=== Excerpted data ===
• • • • •
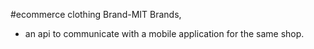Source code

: #ecommerce clothing Brand-MIT Brands,
- an api to communicate with a mobile application for the same shop.

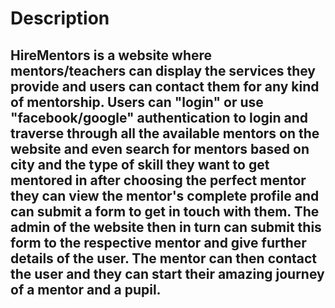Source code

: # Description
## HireMentors is a website where mentors/teachers can display the services they provide and users can contact them for any kind of mentorship. Users can "login" or use "facebook/google" authentication to login and traverse through all the available mentors on the website and even search for mentors based on city and the type of skill they want to get mentored in after choosing the perfect mentor they can view the mentor's complete profile and can submit a form to get in touch with them. The admin of the website then in turn can submit this form to the respective mentor and give further details of the user. The mentor can then contact the user and they can start their amazing journey of a mentor and a pupil.
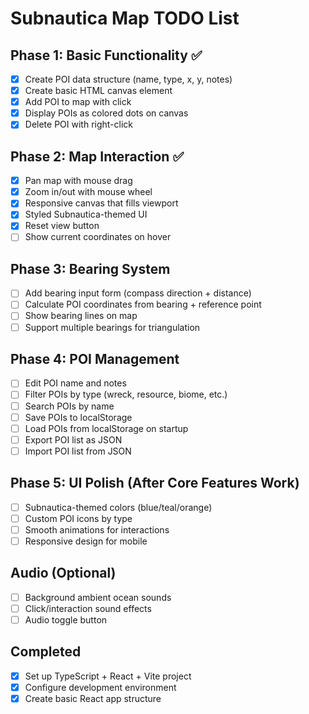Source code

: # Subnautica Map TODO List

## Phase 1: Basic Functionality ✅
- [x] Create POI data structure (name, type, x, y, notes)
- [x] Create basic HTML canvas element
- [x] Add POI to map with click
- [x] Display POIs as colored dots on canvas
- [x] Delete POI with right-click

## Phase 2: Map Interaction ✅
- [x] Pan map with mouse drag
- [x] Zoom in/out with mouse wheel
- [x] Responsive canvas that fills viewport
- [x] Styled Subnautica-themed UI
- [x] Reset view button
- [ ] Show current coordinates on hover

## Phase 3: Bearing System
- [ ] Add bearing input form (compass direction + distance)
- [ ] Calculate POI coordinates from bearing + reference point
- [ ] Show bearing lines on map
- [ ] Support multiple bearings for triangulation

## Phase 4: POI Management
- [ ] Edit POI name and notes
- [ ] Filter POIs by type (wreck, resource, biome, etc.)
- [ ] Search POIs by name
- [ ] Save POIs to localStorage
- [ ] Load POIs from localStorage on startup
- [ ] Export POI list as JSON
- [ ] Import POI list from JSON

## Phase 5: UI Polish (After Core Features Work)
- [ ] Subnautica-themed colors (blue/teal/orange)
- [ ] Custom POI icons by type
- [ ] Smooth animations for interactions
- [ ] Responsive design for mobile

## Audio (Optional)
- [ ] Background ambient ocean sounds
- [ ] Click/interaction sound effects
- [ ] Audio toggle button

## Completed
- [x] Set up TypeScript + React + Vite project
- [x] Configure development environment
- [x] Create basic React app structure
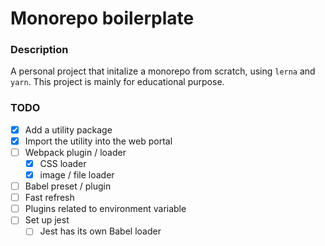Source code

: # Monorepo boilerplate

### Description
A personal project that initalize a monorepo from scratch, using `lerna` and `yarn`. This project is mainly for educational purpose.

### TODO
- [x] Add a utility package
- [x] Import the utility into the web portal
- [ ] Webpack plugin / loader
    - [x] CSS loader
    - [x] image / file loader
- [ ] Babel preset / plugin
- [ ] Fast refresh
- [ ] Plugins related to environment variable
- [ ] Set up jest
    - [ ] Jest has its own Babel loader
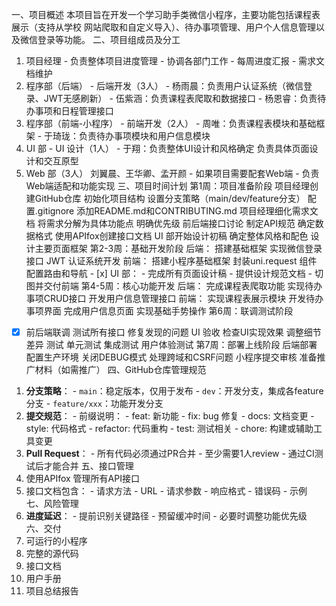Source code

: 一、项目概述 
本项目旨在开发一个学习助手类微信小程序，主要功能包括课程表展示（支持从学校
网站爬取和自定义导入）、待办事项管理、用户个人信息管理以及微信登录等功能。 
二、项目组成员及分工 
1. 项目经理 - 负责整体项目进度管理 - 协调各部门工作 - 每周进度汇报 - 需求文档维护 
2. 程序部（后端） - 后端开发（3人） - 杨雨晨：负责用户认证系统（微信登录、JWT无感刷新） - 伍紫涵：负责课程表爬取和数据接口 - 杨恩睿：负责待办事项和日程管理接口  
3. 程序部（前端-小程序） - 前端开发（2人） - 周唯：负责课程表模块和基础框架 - 于琦珑：负责待办事项模块和用户信息模块 
4. UI 部 - UI 设计（1人） - 于翔：负责整体UI设计和风格确定 
负责具体页面设计和交互原型 
5. Web 部（3人） 
刘翼晨、王华卿、孟开颜 - 如果项目需要配套Web端 - 负责Web端适配和功能实现 
三、项目时间计划 
第1周：项目准备阶段 
项目经理创建GitHub仓库 
初始化项目结构 
设置分支策略（main/dev/feature分支） 
配置.gitignore 
添加README.md和CONTRIBUTING.md 
项目经理细化需求文档 
将需求分解为具体功能点 
明确优先级 
前后端接口讨论 
制定API规范 
确定数据格式 
使用APIfox创建接口文档 
UI 部开始设计初稿 
确定整体风格和配色 
设计主要页面框架 
第2-3周：基础开发阶段 
后端： 
搭建基础框架 
实现微信登录接口 
JWT 认证系统开发 
前端： 
搭建小程序基础框架 
封装uni.request 组件 
配置路由和导航 - [x] UI 部： - 完成所有页面设计稿 - 提供设计规范文档 - 切图并交付前端 
第4-5周：核心功能开发 
后端： 
完成课程表爬取功能 
实现待办事项CRUD接口 
开发用户信息管理接口 
前端： 
实现课程表展示模块 
开发待办事项界面 
完成用户信息页面 
实现基础手势操作 
第6周：联调测试阶段 
- [x] 前后端联调 
测试所有接口 
修复发现的问题 
UI 验收 
检查UI实现效果 
调整细节差异 
测试 
单元测试 
集成测试 
用户体验测试 
第7周：部署上线阶段 
后端部署 
配置生产环境 
关闭DEBUG模式 
处理跨域和CSRF问题 
小程序提交审核 
准备推广材料（如需推广） 
四、GitHub仓库管理规范 
1. **分支策略**： - `main`：稳定版本，仅用于发布 - `dev`：开发分支，集成各feature分支 - `feature/xxx`：功能开发分支 
2. **提交规范**： - 前缀说明： - feat: 新功能 - fix: bug 修复 - docs: 文档变更 - style: 代码格式 - refactor: 代码重构 - test: 测试相关 - chore: 构建或辅助工具变更 
3. **Pull Request**： - 所有代码必须通过PR合并 - 至少需要1人review - 通过CI测试后才能合并 
五、接口管理 
1. 使用APIfox 管理所有API接口 
2. 接口文档包含： - 请求方法 - URL - 请求参数 - 响应格式 - 错误码 - 示例 
七、风险管理 
1. **进度延迟**： - 提前识别关键路径 - 预留缓冲时间 - 必要时调整功能优先级 
六、交付 
1. 可运行的小程序 
2. 完整的源代码 
3. 接口文档 
4. 用户手册 
5. 项目总结报告 
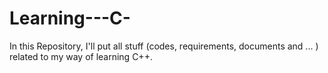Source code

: # Learning---C-
In this Repository, I'll put all stuff (codes, requirements, documents and ... ) related to my way of learning C++.
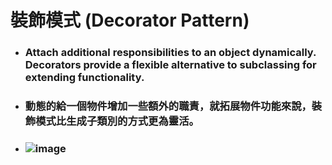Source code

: 裝飾模式 (Decorator Pattern)
=====
* ### Attach additional responsibilities to an object dynamically. Decorators provide a flexible alternative to subclassing for extending functionality.
* ### 動態的給一個物件增加一些額外的職責，就拓展物件功能來說，裝飾模式比生成子類別的方式更為靈活。
* ### ![image](https://gitlab.com/ChiangWei/main/-/raw/master/DesignPatterns/Python/%E8%A3%9D%E9%A3%BE%E6%A8%A1%E5%BC%8F%20(Decorator%20Pattern)/%E8%A3%9D%E9%A3%BE%E6%A8%A1%E5%BC%8F%E7%9A%84%E9%A1%9E%E5%88%A5%E5%9C%96.jpg)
• • • • •
=== Exercise directions ===
Leave out the pictures and return every record word for word.

=== The answer ===
Source code

: #ecommerce clothing Brand-MIT Brands,
- an api to communicate with a mobile application for the same shop.

Source code

: # Description
## HireMentors is a website where mentors/teachers can display the services they provide and users can contact them for any kind of mentorship. Users can "login" or use "facebook/google" authentication to login and traverse through all the available mentors on the website and even search for mentors based on city and the type of skill they want to get mentored in after choosing the perfect mentor they can view the mentor's complete profile and can submit a form to get in touch with them. The admin of the website then in turn can submit this form to the respective mentor and give further details of the user. The mentor can then contact the user and they can start their amazing journey of a mentor and a pupil.
Source code

: # Subnautica Map TODO List

## Phase 1: Basic Functionality ✅
- [x] Create POI data structure (name, type, x, y, notes)
- [x] Create basic HTML canvas element
- [x] Add POI to map with click
- [x] Display POIs as colored dots on canvas
- [x] Delete POI with right-click

## Phase 2: Map Interaction ✅
- [x] Pan map with mouse drag
- [x] Zoom in/out with mouse wheel
- [x] Responsive canvas that fills viewport
- [x] Styled Subnautica-themed UI
- [x] Reset view button
- [ ] Show current coordinates on hover

## Phase 3: Bearing System
- [ ] Add bearing input form (compass direction + distance)
- [ ] Calculate POI coordinates from bearing + reference point
- [ ] Show bearing lines on map
- [ ] Support multiple bearings for triangulation

## Phase 4: POI Management
- [ ] Edit POI name and notes
- [ ] Filter POIs by type (wreck, resource, biome, etc.)
- [ ] Search POIs by name
- [ ] Save POIs to localStorage
- [ ] Load POIs from localStorage on startup
- [ ] Export POI list as JSON
- [ ] Import POI list from JSON

## Phase 5: UI Polish (After Core Features Work)
- [ ] Subnautica-themed colors (blue/teal/orange)
- [ ] Custom POI icons by type
- [ ] Smooth animations for interactions
- [ ] Responsive design for mobile

## Audio (Optional)
- [ ] Background ambient ocean sounds
- [ ] Click/interaction sound effects
- [ ] Audio toggle button

## Completed
- [x] Set up TypeScript + React + Vite project
- [x] Configure development environment
- [x] Create basic React app structure
Source code

: # Monorepo boilerplate

### Description
A personal project that initalize a monorepo from scratch, using `lerna` and `yarn`. This project is mainly for educational purpose.

### TODO
- [x] Add a utility package
- [x] Import the utility into the web portal
- [ ] Webpack plugin / loader
    - [x] CSS loader
    - [x] image / file loader
- [ ] Babel preset / plugin
- [ ] Fast refresh
- [ ] Plugins related to environment variable
- [ ] Set up jest
    - [ ] Jest has its own Babel loader
Source code

: 一、项目概述 
本项目旨在开发一个学习助手类微信小程序，主要功能包括课程表展示（支持从学校
网站爬取和自定义导入）、待办事项管理、用户个人信息管理以及微信登录等功能。 
二、项目组成员及分工 
1. 项目经理 - 负责整体项目进度管理 - 协调各部门工作 - 每周进度汇报 - 需求文档维护 
2. 程序部（后端） - 后端开发（3人） - 杨雨晨：负责用户认证系统（微信登录、JWT无感刷新） - 伍紫涵：负责课程表爬取和数据接口 - 杨恩睿：负责待办事项和日程管理接口  
3. 程序部（前端-小程序） - 前端开发（2人） - 周唯：负责课程表模块和基础框架 - 于琦珑：负责待办事项模块和用户信息模块 
4. UI 部 - UI 设计（1人） - 于翔：负责整体UI设计和风格确定 
负责具体页面设计和交互原型 
5. Web 部（3人） 
刘翼晨、王华卿、孟开颜 - 如果项目需要配套Web端 - 负责Web端适配和功能实现 
三、项目时间计划 
第1周：项目准备阶段 
项目经理创建GitHub仓库 
初始化项目结构 
设置分支策略（main/dev/feature分支） 
配置.gitignore 
添加README.md和CONTRIBUTING.md 
项目经理细化需求文档 
将需求分解为具体功能点 
明确优先级 
前后端接口讨论 
制定API规范 
确定数据格式 
使用APIfox创建接口文档 
UI 部开始设计初稿 
确定整体风格和配色 
设计主要页面框架 
第2-3周：基础开发阶段 
后端： 
搭建基础框架 
实现微信登录接口 
JWT 认证系统开发 
前端： 
搭建小程序基础框架 
封装uni.request 组件 
配置路由和导航 - [x] UI 部： - 完成所有页面设计稿 - 提供设计规范文档 - 切图并交付前端 
第4-5周：核心功能开发 
后端： 
完成课程表爬取功能 
实现待办事项CRUD接口 
开发用户信息管理接口 
前端： 
实现课程表展示模块 
开发待办事项界面 
完成用户信息页面 
实现基础手势操作 
第6周：联调测试阶段 
- [x] 前后端联调 
测试所有接口 
修复发现的问题 
UI 验收 
检查UI实现效果 
调整细节差异 
测试 
单元测试 
集成测试 
用户体验测试 
第7周：部署上线阶段 
后端部署 
配置生产环境 
关闭DEBUG模式 
处理跨域和CSRF问题 
小程序提交审核 
准备推广材料（如需推广） 
四、GitHub仓库管理规范 
1. **分支策略**： - `main`：稳定版本，仅用于发布 - `dev`：开发分支，集成各feature分支 - `feature/xxx`：功能开发分支 
2. **提交规范**： - 前缀说明： - feat: 新功能 - fix: bug 修复 - docs: 文档变更 - style: 代码格式 - refactor: 代码重构 - test: 测试相关 - chore: 构建或辅助工具变更 
3. **Pull Request**： - 所有代码必须通过PR合并 - 至少需要1人review - 通过CI测试后才能合并 
五、接口管理 
1. 使用APIfox 管理所有API接口 
2. 接口文档包含： - 请求方法 - URL - 请求参数 - 响应格式 - 错误码 - 示例 
七、风险管理 
1. **进度延迟**： - 提前识别关键路径 - 预留缓冲时间 - 必要时调整功能优先级 
六、交付 
1. 可运行的小程序 
2. 完整的源代码 
3. 接口文档 
4. 用户手册 
5. 项目总结报告 
Source code

: # Learning---C-
In this Repository, I'll put all stuff (codes, requirements, documents and ... ) related to my way of learning C++.
Source code

: 裝飾模式 (Decorator Pattern)
=====
* ### Attach additional responsibilities to an object dynamically. Decorators provide a flexible alternative to subclassing for extending functionality.
* ### 動態的給一個物件增加一些額外的職責，就拓展物件功能來說，裝飾模式比生成子類別的方式更為靈活。
* ### ![image](https://gitlab.com/ChiangWei/main/-/raw/master/DesignPatterns/Python/%E8%A3%9D%E9%A3%BE%E6%A8%A1%E5%BC%8F%20(Decorator%20Pattern)/%E8%A3%9D%E9%A3%BE%E6%A8%A1%E5%BC%8F%E7%9A%84%E9%A1%9E%E5%88%A5%E5%9C%96.jpg)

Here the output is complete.